Queequeg's Content Saloon: Internet Librarian day 1: preconference workshop & wine

Implementing Federated Searching and Open URL-based Linking Services
Presenters:
Frank Cervone
Asst. University Librarian for Info Technology
Northwestern University

Jeff Wisniewski (pinch hitter)
Web Services Librarian
University of Pittsburgh

Frank’s plane was delayed in LA due to fog, so Jeff filled in with Frank on the conference phone. Thanks to Jeff for filling in at the last minute, and being such a good sport. Overall, he did a great job, and I hope that InfoToday, Frank, and Jeff (if he’s still talking to any of us ; ) will consider presenting this online as well so we can get to all the details and nuts & bolts of implementing a federated search product. If anyone’s interested, we could easily do it via OPAL, and I would be happy to set it up with a password protect if that’s needed. Since Frank already has his slides, it would be easy-beasy to set it up in OPAL, kick back, enjoy the slides, and use the text chat and VoIP to chat about federated search engines and everything Z39.50 has to offer (and not).

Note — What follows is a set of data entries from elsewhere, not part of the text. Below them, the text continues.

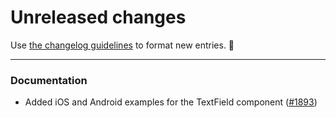 # Unreleased changes

Use [the changelog guidelines](https://git.io/polaris-changelog-guidelines) to format new entries. 💜

---

### Documentation

- Added iOS and Android examples for the TextField component ([#1893](https://github.com/Shopify/polaris-react/pull/1893))
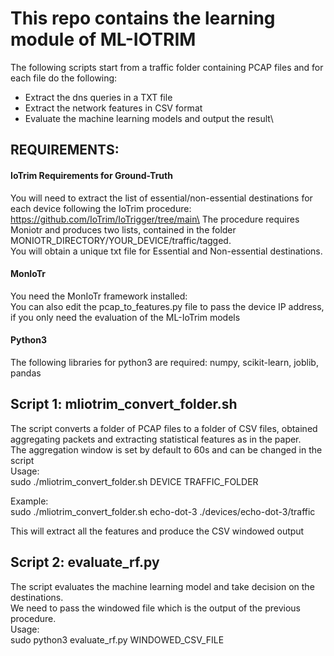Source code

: # This repo contains the learning module of ML-IOTRIM
The following scripts start from a traffic folder containing PCAP files and for each file do the following:
* Extract the dns queries in a TXT file
* Extract the network features in CSV format
* Evaluate the machine learning models and output the result\
## REQUIREMENTS:
#### IoTrim Requirements for Ground-Truth
You will need to extract the list of essential/non-essential destinations for each device following the IoTrim procedure: https://github.com/IoTrim/IoTrigger/tree/main\
The procedure requires Moniotr and produces two lists, contained in the folder MONIOTR_DIRECTORY/YOUR_DEVICE/traffic/tagged.\
You will obtain a unique txt file for Essential and Non-essential destinations.

#### MonIoTr
You need the MonIoTr framework installed:\
You can also edit the pcap_to_features.py file to pass the device IP address, if you only need the evaluation of the ML-IoTrim models

#### Python3
The following libraries for python3 are required: numpy, scikit-learn, joblib, pandas


## Script 1: mliotrim_convert_folder.sh
The script converts a folder of PCAP files to a folder of CSV files, obtained aggregating packets and extracting statistical features as in the paper.\
The aggregation window is set by default to 60s and can be changed in the script\
Usage:\
	sudo ./mliotrim_convert_folder.sh DEVICE TRAFFIC_FOLDER

Example: \
	sudo ./mliotrim_convert_folder.sh echo-dot-3 ./devices/echo-dot-3/traffic

This will extract all the features and produce the CSV windowed output

## Script 2: evaluate_rf.py

The script evaluates the machine learning model and take decision on the destinations.\
We need to pass the windowed file which is the output of the previous procedure.\
Usage:\
	sudo python3 evaluate_rf.py WINDOWED_CSV_FILE
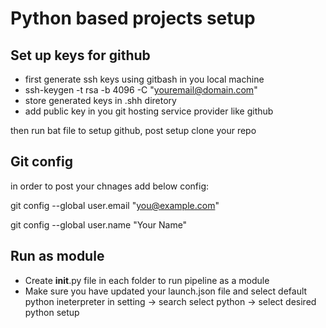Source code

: # Python based projects setup

## Set up keys for github
- first generate ssh keys using gitbash  in you local machine 
- ssh-keygen -t rsa -b 4096 -C "youremail@domain.com"
- store generated keys in .shh diretory 
- add public key in you git hosting service provider like github

then run bat file to setup github, post setup clone your repo

## Git config
in order to post your chnages add below config:

git config --global user.email "you@example.com"

git config --global user.name "Your Name"

## Run as module
- Create __init__.py file in each folder to run pipeline as a module
- Make sure you have updated your launch.json file and select default python ineterpreter in setting -> search select python -> select desired python setup
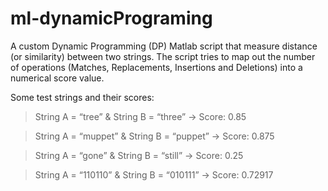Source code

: # ml-dynamicPrograming
A custom Dynamic Programming (DP) Matlab script that measure distance (or similarity) between two strings.
The script tries to map out the number of operations (Matches, Replacements, Insertions and Deletions) into a numerical score value.

Some test strings and their scores:
> String A = “tree” & String B = “three” -> Score: 0.85

> String A = “muppet” & String B = “puppet” -> Score: 0.875

> String A = “gone” & String B = “still” -> Score: 0.25

> String A = “110110” & String B = “010111” -> Score: 0.72917
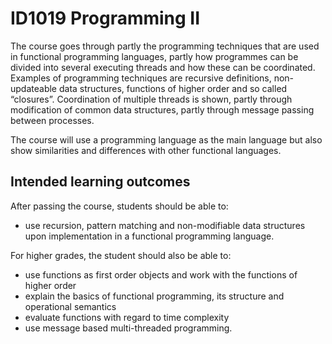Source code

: # ID1019 Programming II
The course goes through partly the programming techniques that are used in functional programming languages, partly how programmes can be divided into several executing threads and how these can be coordinated. Examples of programming techniques are recursive definitions, non-updateable data structures, functions of higher order and so called “closures”. Coordination of multiple threads is shown, partly through modification of common data structures, partly through message passing between processes.

The course will use a programming language as the main language but also show similarities and differences with other functional languages.

## Intended learning outcomes
After passing the course, students should be able to:

- use recursion, pattern matching and non-modifiable data structures upon implementation in a functional programming language.

For higher grades, the student should also be able to:

- use functions as first order objects and work with the functions of higher order
- explain the basics of functional programming, its structure and operational semantics
- evaluate functions with regard to time complexity
- use message based multi-threaded programming.
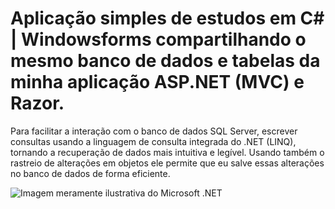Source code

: # Aplicação simples de estudos em C# | Windowsforms compartilhando o mesmo banco de dados e tabelas da minha aplicação ASP.NET (MVC) e Razor.

Para facilitar a interação com o banco de dados SQL Server, escrever consultas usando a linguagem de consulta integrada do .NET (LINQ), tornando a recuperação de dados mais intuitiva e legível.
Usando também o rastreio de alterações em objetos ele permite que eu salve essas alterações no banco de dados de forma eficiente.

![Imagem meramente ilustrativa do Microsoft .NET](https://globaldatafeeds.in/wp-content/uploads/2022/05/microsoft_dotnet.jpg "Microsoft .NET")
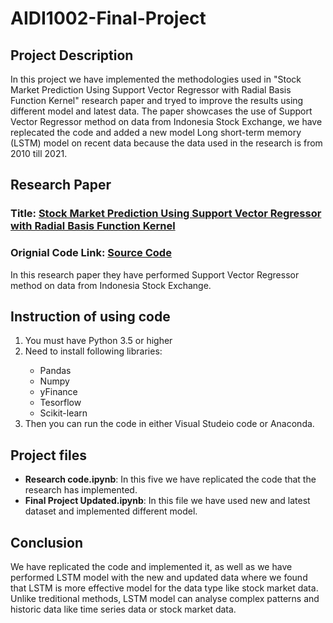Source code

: # AIDI1002-Final-Project

## Project Description
In this project we have implemented the methodologies used in "Stock Market Prediction Using Support Vector Regressor with Radial Basis Function Kernel" research paper and tryed to improve the results using different model and latest data. The paper showcases the use of Support Vector Regressor method on data from Indonesia Stock Exchange, we have replecated the code and added a new model Long short-term memory (LSTM) model on recent data because the data used in the research is from 2010 till 2021.

## Research Paper
<h3>Title: <a href= "https://dl.acm.org/doi/abs/10.1145/3512388.3512444">Stock Market Prediction Using Support Vector Regressor with Radial Basis Function Kernel</a></h3>
<h3>Orignial Code Link: <a href= "https://github.com/K6RTCS/Stock-Market-Prediction-RBF">Source Code</a></h3>
In this research paper they have performed Support Vector Regressor method on data from Indonesia Stock Exchange.

<!---## Original Code Implimentation
In the original code they have sourced the data from yahoo finance using yahoo finance API, and they have used data from 2010 till 2021. They have tried to implement Support vector regression on the data by splitting the data into two sets one train set which includes data from 2010  to 2019 and the other test set includes data from 2020 to 2021.
### For the train set results were:
<ul>
    <li><b>Root Mean Square Error:</b>179.17</li>
    <li><b>R2:</b>1.0</li>
    <li><b>Mean Absolute Error:</b>1.48</li>
</ul>

### For the test set results were:
<ul>
    <li><b>Root Mean Square Error:</b>228.79</li>
    <li><b>R2:</b>0.99</li>
    <li><b>Mean Absolute Error:</b>13.80</li>
</ul>

## Updating and implementing different model
We have first tried to replicate the code and provide the same output, then we implemented the Long short-term memory (LSTM) model and we also updated the data till 2024, so in the new code we used data from 2015 till 2024. Also, we tried to implement the new code the same way as the research, we created two sets of data and implemented the LSTM model, And our results were:
### For the train set results were:
<ul>
    <li><b>Root Mean Square Error:</b>94.25</li>
    <li><b>R2:</b>0.97</li>
    <li><b>Mean Absolute Error:</b>79.30</li>
</ul>

### For the test set results were:
<ul>
    <li><b>Root Mean Square Error:</b>141.40</li>
    <li><b>R2:</b>0.88</li>
    <li><b>Mean Absolute Error:</b>116.50</li>
</ul>--->

## Instruction of using code
<ol>
    <li>You must have Python 3.5 or higher</li>
    <li>Need to install following libraries:</li>
    <ul>
        <li>Pandas</li>
        <li>Numpy</li>
        <li>yFinance</li>
        <li>Tesorflow</li>
        <li>Scikit-learn</li>
    </ul>
    <li>Then you can run the code in either Visual Studeio code or Anaconda.</li>
</ol>

## Project files
<ul>
    <li><b>Research code.ipynb</b>: In this five we have replicated the code that the research has implemented.</li>
    <li><b>Final Project Updated.ipynb</b>: In this file we have used new and latest dataset and implemented different model.</li>
</ul>

## Conclusion
We have replicated the code and implemented it, as well as we have performed LSTM model with the new and updated data where we found that LSTM is more effective model for the data type like stock market data. Unlike treditional methods, LSTM model can analyse complex patterns and historic data like time series data or stock market data.
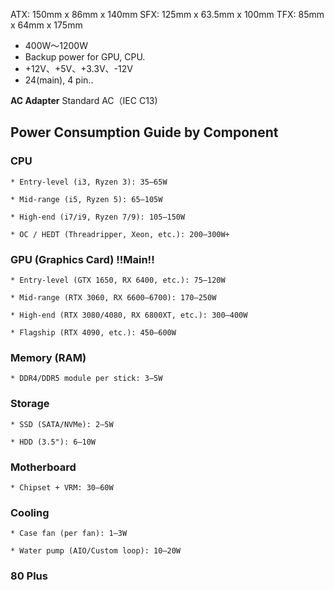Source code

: ATX: 150mm  x 86mm  x 140mm 
SFX: 125mm  x 63.5mm  x 100mm 
TFX: 85mm  x 64mm  x 175mm 

* 400W～1200W
* Backup power for GPU, CPU.
* +12V、+5V、+3.3V、-12V
* 24(main), 4 pin..

**AC Adapter**
Standard AC（IEC C13)

## Power Consumption Guide by Component

### CPU

    * Entry-level (i3, Ryzen 3): 35–65W

    * Mid-range (i5, Ryzen 5): 65–105W

    * High-end (i7/i9, Ryzen 7/9): 105–150W

    * OC / HEDT (Threadripper, Xeon, etc.): 200–300W+

### GPU (Graphics Card) !!Main!!

    * Entry-level (GTX 1650, RX 6400, etc.): 75–120W

    * Mid-range (RTX 3060, RX 6600–6700): 170–250W

    * High-end (RTX 3080/4080, RX 6800XT, etc.): 300–400W

    * Flagship (RTX 4090, etc.): 450–600W

### Memory (RAM)

    * DDR4/DDR5 module per stick: 3–5W


### Storage

    * SSD (SATA/NVMe): 2–5W

    * HDD (3.5"): 6–10W


### Motherboard

    * Chipset + VRM: 30–60W

### Cooling

    * Case fan (per fan): 1–3W

    * Water pump (AIO/Custom loop): 10–20W



### 80 Plus



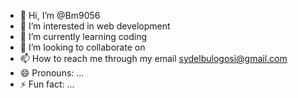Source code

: - 👋 Hi, I’m @Bm9056
- 👀 I’m interested in web development
- 🌱 I’m currently learning coding
- 💞️ I’m looking to collaborate on 
- 📫 How to reach me through my email sydelbulogosi@gmail.com
- 😄 Pronouns: ...
- ⚡ Fun fact: ...

<!---
Bm9056/Bm9056 is a ✨ special ✨ repository because its `README.md` (this file) appears on your GitHub profile.
You can click the Preview link to take a look at your changes.
--->

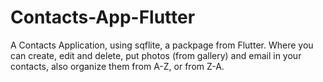 # Contacts-App-Flutter

A Contacts Application, using sqflite, a packpage from Flutter. Where you can create, edit and delete, put photos (from gallery) and email in your contacts, also organize them from A-Z, or from Z-A.

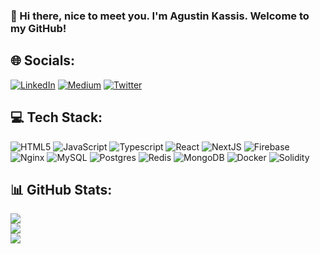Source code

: ### 👋 Hi there, nice to meet you. I'm Agustin Kassis. Welcome to my GitHub!

## 🌐 Socials:
[![LinkedIn](https://img.shields.io/badge/LinkedIn-%230077B5.svg?logo=linkedin&logoColor=white)](https://www.linkedin.com/in/agustin-kassis-40391791/) [![Medium](https://img.shields.io/badge/Medium-12100E?logo=medium&logoColor=white)](https://agustinkassis.medium.com/) [![Twitter](https://img.shields.io/badge/Twitter-%231DA1F2.svg?logo=Twitter&logoColor=white)](https://twitter.com/agustin_kassis)

## 💻 Tech Stack:
![HTML5](https://img.shields.io/badge/html5-%23E34F26.svg?style=for-the-badge&logo=html5&logoColor=white) ![JavaScript](https://img.shields.io/badge/javascript-%23323330.svg?style=for-the-badge&logo=javascript&logoColor=%23F7DF1E) ![Typescript](https://img.shields.io/badge/typescript-%23323330.svg?style=for-the-badge&logo=typescript&logoColor=blue) ![React](https://img.shields.io/badge/React-%23323330.svg?style=for-the-badge&logo=react&logoColor=lightblue) ![NextJS](https://img.shields.io/badge/nextjs-eeeeee.svg?style=for-the-badge&logo=next.js&logoColor=333333) ![Firebase](https://img.shields.io/badge/firebase-%23039BE5.svg?style=for-the-badge&logo=firebase) ![Nginx](https://img.shields.io/badge/nginx-%23009639.svg?style=for-the-badge&logo=nginx&logoColor=white) ![MySQL](https://img.shields.io/badge/mysql-%2300f.svg?style=for-the-badge&logo=mysql&logoColor=white) ![Postgres](https://img.shields.io/badge/postgres-%23316192.svg?style=for-the-badge&logo=postgresql&logoColor=white) ![Redis](https://img.shields.io/badge/redis-%23DD0031.svg?style=for-the-badge&logo=redis&logoColor=white) ![MongoDB](https://img.shields.io/badge/MongoDB-%234ea94b.svg?style=for-the-badge&logo=mongodb&logoColor=white) ![Docker](https://img.shields.io/badge/docker-%230db7ed.svg?style=for-the-badge&logo=docker&logoColor=white) ![Solidity](https://img.shields.io/badge/solidity-444444.svg?style=for-the-badge&logo=solidity&logoColor=eeeeee)
## 📊 GitHub Stats:
![](https://github-readme-stats.vercel.app/api?username=agustinkassis&theme=dark&hide_border=false&include_all_commits=false&count_private=false)<br/>
![](https://github-readme-streak-stats.herokuapp.com/?user=agustinkassis&theme=dark&hide_border=false)<br/>
![](https://github-readme-stats.vercel.app/api/top-langs/?username=agustinkassis&theme=dark&hide_border=false&include_all_commits=false&count_private=false&layout=compact)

Here’s my overview, but there are lots and lots of details in the powerpoint, and I’ll link to that once it’s up online.

“Librarians are the toughest critics of federated searching.” ~ Jeff Wisniewski

This is a great point, and I think one of the most important elements of implementing a federated search is managing expectations—particularly the expectations of staff.

Federated searching isn’t about trying to replace the sophisticated type of searching that you get via the native database. Federated searching is really a googlized search, and for most users that is perfectly fine. If someone is an advanced searcher and wants to use advanced-level research, federated searching isn’t the best tool. For average users, they are just doing keywords anyway, and most likely, they aren’t using our databases now, so federated searches are a great tool for libraries to provide to their patrons.

Agenda:
What is federated searching?
What does Open URL have to do with? How does it work?
How does federated searching work?
Implementation issues

Why do I care about federated searching?
To provide a single interface to info resources
Lots of the databases/purchased content packages have less-than intuitive names, and therefore don’t know where to start searching (Example: what do patrons think when they see a link to “Ebsco”?)
Decrease duplication of effort: you don’t want to have to re-run your search in multiple databases if you can get around it
Remote access to everything (which you probably already have with ez-proxy or some other method) PLUS a single-search interface, is a nifty thing for patrons.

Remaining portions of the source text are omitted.